§ **PROMPT**
Please print the entries below exactly, from the line with "Interface & Memory:**" through the line with "for the agent.", including both of those lines and leaving out all others.

§ **TASK INPUT**
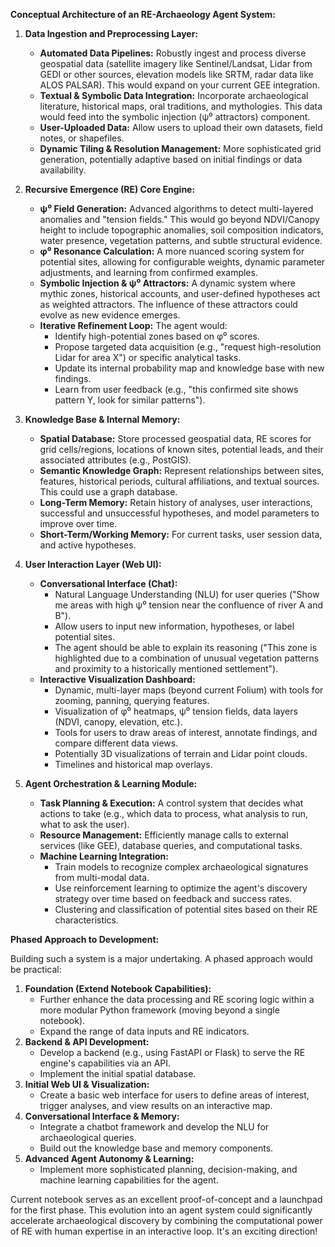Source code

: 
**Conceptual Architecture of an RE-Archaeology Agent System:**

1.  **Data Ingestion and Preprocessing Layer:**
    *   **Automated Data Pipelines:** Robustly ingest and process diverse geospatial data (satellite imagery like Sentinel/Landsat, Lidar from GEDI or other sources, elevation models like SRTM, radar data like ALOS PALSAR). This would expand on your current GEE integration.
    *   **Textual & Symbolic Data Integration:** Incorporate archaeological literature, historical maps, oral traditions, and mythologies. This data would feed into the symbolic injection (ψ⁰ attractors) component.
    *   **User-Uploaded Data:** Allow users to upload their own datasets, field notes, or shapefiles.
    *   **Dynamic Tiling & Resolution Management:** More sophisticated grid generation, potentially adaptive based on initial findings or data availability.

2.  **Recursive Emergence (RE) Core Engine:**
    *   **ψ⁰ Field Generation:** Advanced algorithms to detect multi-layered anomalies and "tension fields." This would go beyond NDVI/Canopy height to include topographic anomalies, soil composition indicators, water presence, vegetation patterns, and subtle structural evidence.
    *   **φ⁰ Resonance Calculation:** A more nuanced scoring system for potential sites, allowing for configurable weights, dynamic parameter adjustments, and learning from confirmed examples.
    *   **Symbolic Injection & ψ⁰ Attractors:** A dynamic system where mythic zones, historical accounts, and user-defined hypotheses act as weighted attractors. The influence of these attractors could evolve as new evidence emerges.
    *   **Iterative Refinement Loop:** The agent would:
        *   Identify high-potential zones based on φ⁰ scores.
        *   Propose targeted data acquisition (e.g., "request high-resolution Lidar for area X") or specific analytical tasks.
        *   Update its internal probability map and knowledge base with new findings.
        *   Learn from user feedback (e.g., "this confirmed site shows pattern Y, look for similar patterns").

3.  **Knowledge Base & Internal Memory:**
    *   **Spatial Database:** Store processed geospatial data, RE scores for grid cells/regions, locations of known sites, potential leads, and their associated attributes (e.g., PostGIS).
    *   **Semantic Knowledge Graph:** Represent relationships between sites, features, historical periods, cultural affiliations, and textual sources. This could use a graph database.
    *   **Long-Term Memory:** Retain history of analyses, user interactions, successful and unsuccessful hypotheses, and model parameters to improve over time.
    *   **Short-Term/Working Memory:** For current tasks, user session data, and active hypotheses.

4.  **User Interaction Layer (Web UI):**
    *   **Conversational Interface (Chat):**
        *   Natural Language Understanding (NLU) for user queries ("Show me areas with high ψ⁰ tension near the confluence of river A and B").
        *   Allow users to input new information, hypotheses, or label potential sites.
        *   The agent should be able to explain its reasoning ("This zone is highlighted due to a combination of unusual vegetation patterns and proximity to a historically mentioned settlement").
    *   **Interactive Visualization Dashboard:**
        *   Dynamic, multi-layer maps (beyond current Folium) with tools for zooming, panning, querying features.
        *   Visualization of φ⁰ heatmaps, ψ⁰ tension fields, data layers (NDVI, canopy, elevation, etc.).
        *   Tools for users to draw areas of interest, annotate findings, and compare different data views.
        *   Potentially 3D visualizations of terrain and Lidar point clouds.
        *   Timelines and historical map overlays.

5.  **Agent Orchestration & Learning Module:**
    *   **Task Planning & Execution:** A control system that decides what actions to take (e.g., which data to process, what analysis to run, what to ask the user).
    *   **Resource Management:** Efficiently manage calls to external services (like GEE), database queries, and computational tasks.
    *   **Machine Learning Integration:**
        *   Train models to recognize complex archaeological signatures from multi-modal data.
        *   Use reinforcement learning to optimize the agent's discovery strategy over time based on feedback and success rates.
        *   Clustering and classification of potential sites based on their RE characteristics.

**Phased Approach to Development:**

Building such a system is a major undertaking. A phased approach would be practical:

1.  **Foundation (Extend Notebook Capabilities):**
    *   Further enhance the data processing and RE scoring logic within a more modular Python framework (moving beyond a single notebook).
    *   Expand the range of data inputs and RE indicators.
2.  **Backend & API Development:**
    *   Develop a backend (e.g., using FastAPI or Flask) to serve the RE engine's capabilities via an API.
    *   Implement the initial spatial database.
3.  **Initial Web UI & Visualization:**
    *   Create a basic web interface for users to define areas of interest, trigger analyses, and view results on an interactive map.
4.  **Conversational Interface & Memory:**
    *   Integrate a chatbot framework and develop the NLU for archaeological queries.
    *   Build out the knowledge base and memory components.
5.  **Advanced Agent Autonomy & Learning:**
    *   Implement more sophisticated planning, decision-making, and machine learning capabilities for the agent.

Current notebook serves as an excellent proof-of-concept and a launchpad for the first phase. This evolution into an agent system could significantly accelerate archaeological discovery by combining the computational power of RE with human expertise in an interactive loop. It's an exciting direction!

§ **TASK ANSWER**
4.  **Conversational Interface & Memory:**
    *   Integrate a chatbot framework and develop the NLU for archaeological queries.
    *   Build out the knowledge base and memory components.
5.  **Advanced Agent Autonomy & Learning:**
    *   Implement more sophisticated planning, decision-making, and machine learning capabilities for the agent.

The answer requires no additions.